Supplied material
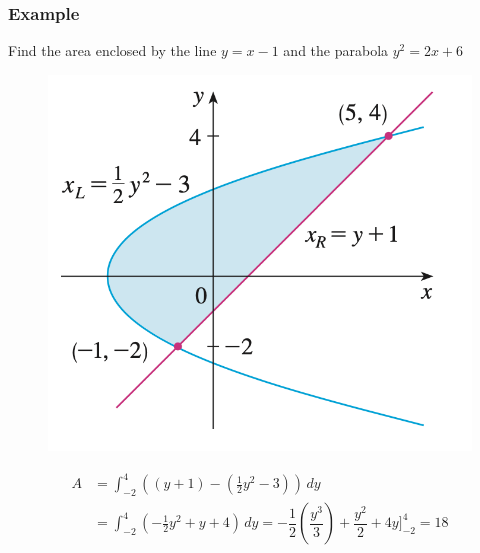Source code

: \documentclass[t]{beamer}
\theoremstyle{plain}
\theoremstyle{definition}
\begin{document}
\begin{frame}

\frametitle{Example}
\footnotesize
Find the area enclosed by the line $y = x - 1$ and the parabola
$y^2 = 2x + 6$

\vspace{-0.5em}
\begin{figure}[t]
\begin{center}
\includegraphics[scale=0.4]{fig/area3}
\end{center}
\end{figure}

\vspace{-2em}

\begin{align*}
A &= \int_{-2}^{4} ((y + 1) - (\frac{1}{2}y^2 - 3)) \, dy \\
   &= \int_{-2}^{4} (-\frac{1}{2}y^2 + y + 4) \,dy = -\dfrac{1}{2}(\dfrac{y^3}{3}) + \dfrac{y^2}{2} + 4y\big]_{-2}^{4} = 18
\end{align*}

\end{frame}
\end{document}

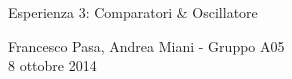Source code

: \documentclass[11pt, twoside, a4paper]{article}
\begin{document}
  \begin{center}
  
    {\huge Esperienza 3: Comparatori \& Oscillatore}
    
    \vspace{0.1cm}
    
    {Francesco Pasa, Andrea Miani - Gruppo A05} \\
    {8 ottobre 2014}
    
    \vspace{-0.1cm}
    
  \end{center}
  
  
  
  
  
\end{document}
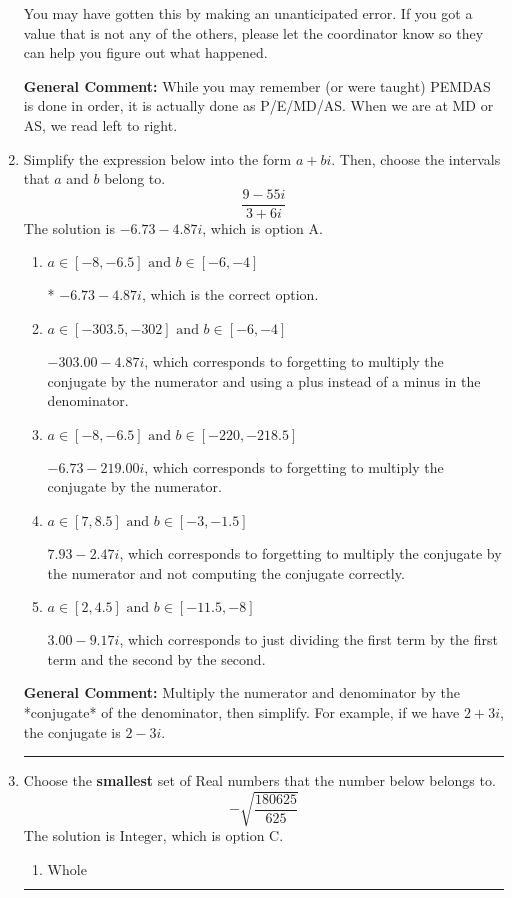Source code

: \documentclass{extbook}[14pt]
\newcommand{\litem}[1]{\item #1

\rule{\textwidth}{0.4pt}}
\begin{document}
\begin{enumerate}
{\begin{enumerate}[label=\Alph*.]
 You may have gotten this by making an unanticipated error. If you got a value that is not any of the others, please let the coordinator know so they can help you figure out what happened.
\end{enumerate}

\textbf{General Comment:} While you may remember (or were taught) PEMDAS is done in order, it is actually done as P/E/MD/AS. When we are at MD or AS, we read left to right.
}
\litem{
Simplify the expression below into the form $a+bi$. Then, choose the intervals that $a$ and $b$ belong to.
\[ \frac{9 - 55 i}{3 + 6 i} \]The solution is \( -6.73  - 4.87 i \), which is option A.\begin{enumerate}[label=\Alph*.]
\item \( a \in [-8, -6.5] \text{ and } b \in [-6, -4] \)

* $-6.73  - 4.87 i$, which is the correct option.
\item \( a \in [-303.5, -302] \text{ and } b \in [-6, -4] \)

 $-303.00  - 4.87 i$, which corresponds to forgetting to multiply the conjugate by the numerator and using a plus instead of a minus in the denominator.
\item \( a \in [-8, -6.5] \text{ and } b \in [-220, -218.5] \)

 $-6.73  - 219.00 i$, which corresponds to forgetting to multiply the conjugate by the numerator.
\item \( a \in [7, 8.5] \text{ and } b \in [-3, -1.5] \)

 $7.93  - 2.47 i$, which corresponds to forgetting to multiply the conjugate by the numerator and not computing the conjugate correctly.
\item \( a \in [2, 4.5] \text{ and } b \in [-11.5, -8] \)

 $3.00  - 9.17 i$, which corresponds to just dividing the first term by the first term and the second by the second.
\end{enumerate}

\textbf{General Comment:} Multiply the numerator and denominator by the *conjugate* of the denominator, then simplify. For example, if we have $2+3i$, the conjugate is $2-3i$.
}
\litem{
Choose the \textbf{smallest} set of Real numbers that the number below belongs to.
\[ -\sqrt{\frac{180625}{625}} \]The solution is \( \text{Integer} \), which is option C.\begin{enumerate}[label=\Alph*.]
\item \( \text{Whole} \)


\end{enumerate}}
\end{enumerate}
\end{document}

Exercise instructions
Leaving all pictures aside, quote each record exactly.

Your solution
Source code

: \documentclass[t]{beamer}
\theoremstyle{plain}
\theoremstyle{definition}
\begin{document}
\begin{frame}

\frametitle{Example}
\footnotesize
Find the area enclosed by the line $y = x - 1$ and the parabola
$y^2 = 2x + 6$

\vspace{-0.5em}
\begin{figure}[t]
\begin{center}
\includegraphics[scale=0.4]{fig/area3}
\end{center}
\end{figure}

\vspace{-2em}

\begin{align*}
A &= \int_{-2}^{4} ((y + 1) - (\frac{1}{2}y^2 - 3)) \, dy \\
   &= \int_{-2}^{4} (-\frac{1}{2}y^2 + y + 4) \,dy = -\dfrac{1}{2}(\dfrac{y^3}{3}) + \dfrac{y^2}{2} + 4y\big]_{-2}^{4} = 18
\end{align*}

\end{frame}
\end{document}

Source code

: \documentclass[11pt, twoside, a4paper]{article}
\begin{document}
  \begin{center}
  
    {\huge Esperienza 3: Comparatori \& Oscillatore}
    
    \vspace{0.1cm}
    
    {Francesco Pasa, Andrea Miani - Gruppo A05} \\
    {8 ottobre 2014}
    
    \vspace{-0.1cm}
    
  \end{center}
  
  
  
  
  
\end{document}
Source code

: \documentclass{extbook}[14pt]
\newcommand{\litem}[1]{\item #1

\rule{\textwidth}{0.4pt}}
\begin{document}
\begin{enumerate}
{\begin{enumerate}[label=\Alph*.]
 You may have gotten this by making an unanticipated error. If you got a value that is not any of the others, please let the coordinator know so they can help you figure out what happened.
\end{enumerate}

\textbf{General Comment:} While you may remember (or were taught) PEMDAS is done in order, it is actually done as P/E/MD/AS. When we are at MD or AS, we read left to right.
}
\litem{
Simplify the expression below into the form $a+bi$. Then, choose the intervals that $a$ and $b$ belong to.
\[ \frac{9 - 55 i}{3 + 6 i} \]The solution is \( -6.73  - 4.87 i \), which is option A.\begin{enumerate}[label=\Alph*.]
\item \( a \in [-8, -6.5] \text{ and } b \in [-6, -4] \)

* $-6.73  - 4.87 i$, which is the correct option.
\item \( a \in [-303.5, -302] \text{ and } b \in [-6, -4] \)

 $-303.00  - 4.87 i$, which corresponds to forgetting to multiply the conjugate by the numerator and using a plus instead of a minus in the denominator.
\item \( a \in [-8, -6.5] \text{ and } b \in [-220, -218.5] \)

 $-6.73  - 219.00 i$, which corresponds to forgetting to multiply the conjugate by the numerator.
\item \( a \in [7, 8.5] \text{ and } b \in [-3, -1.5] \)

 $7.93  - 2.47 i$, which corresponds to forgetting to multiply the conjugate by the numerator and not computing the conjugate correctly.
\item \( a \in [2, 4.5] \text{ and } b \in [-11.5, -8] \)

 $3.00  - 9.17 i$, which corresponds to just dividing the first term by the first term and the second by the second.
\end{enumerate}

\textbf{General Comment:} Multiply the numerator and denominator by the *conjugate* of the denominator, then simplify. For example, if we have $2+3i$, the conjugate is $2-3i$.
}
\litem{
Choose the \textbf{smallest} set of Real numbers that the number below belongs to.
\[ -\sqrt{\frac{180625}{625}} \]The solution is \( \text{Integer} \), which is option C.\begin{enumerate}[label=\Alph*.]
\item \( \text{Whole} \)


\end{enumerate}}
\end{enumerate}
\end{document}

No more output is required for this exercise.